## AIM OF THE EXERCISE
Each line from the one holding "- [x] JWT-style session tokens" to the end of the data below must be output verbatim, with no other lines.

## SOURCE DATA
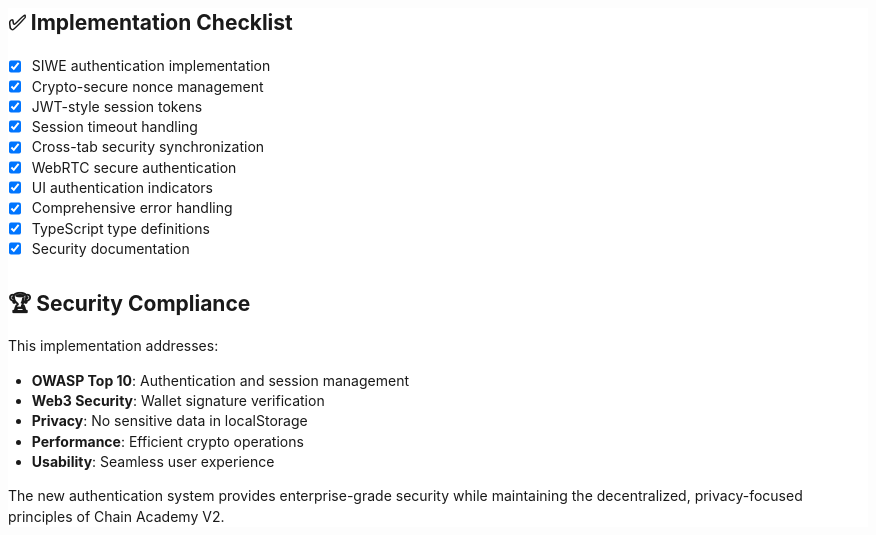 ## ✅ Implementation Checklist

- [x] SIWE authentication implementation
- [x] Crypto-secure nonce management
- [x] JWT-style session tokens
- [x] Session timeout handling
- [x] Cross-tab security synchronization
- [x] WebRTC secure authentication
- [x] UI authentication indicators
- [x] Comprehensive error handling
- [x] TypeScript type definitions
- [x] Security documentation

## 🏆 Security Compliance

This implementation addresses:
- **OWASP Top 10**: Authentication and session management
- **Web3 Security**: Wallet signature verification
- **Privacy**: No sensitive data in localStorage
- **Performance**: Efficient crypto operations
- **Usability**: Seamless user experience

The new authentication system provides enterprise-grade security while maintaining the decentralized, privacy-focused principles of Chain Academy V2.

## ANSWER FOR THIS EXERCISE
- [x] JWT-style session tokens
- [x] Session timeout handling
- [x] Cross-tab security synchronization
- [x] WebRTC secure authentication
- [x] UI authentication indicators
- [x] Comprehensive error handling
- [x] TypeScript type definitions
- [x] Security documentation

## 🏆 Security Compliance

This implementation addresses:
- **OWASP Top 10**: Authentication and session management
- **Web3 Security**: Wallet signature verification
- **Privacy**: No sensitive data in localStorage
- **Performance**: Efficient crypto operations
- **Usability**: Seamless user experience

The new authentication system provides enterprise-grade security while maintaining the decentralized, privacy-focused principles of Chain Academy V2.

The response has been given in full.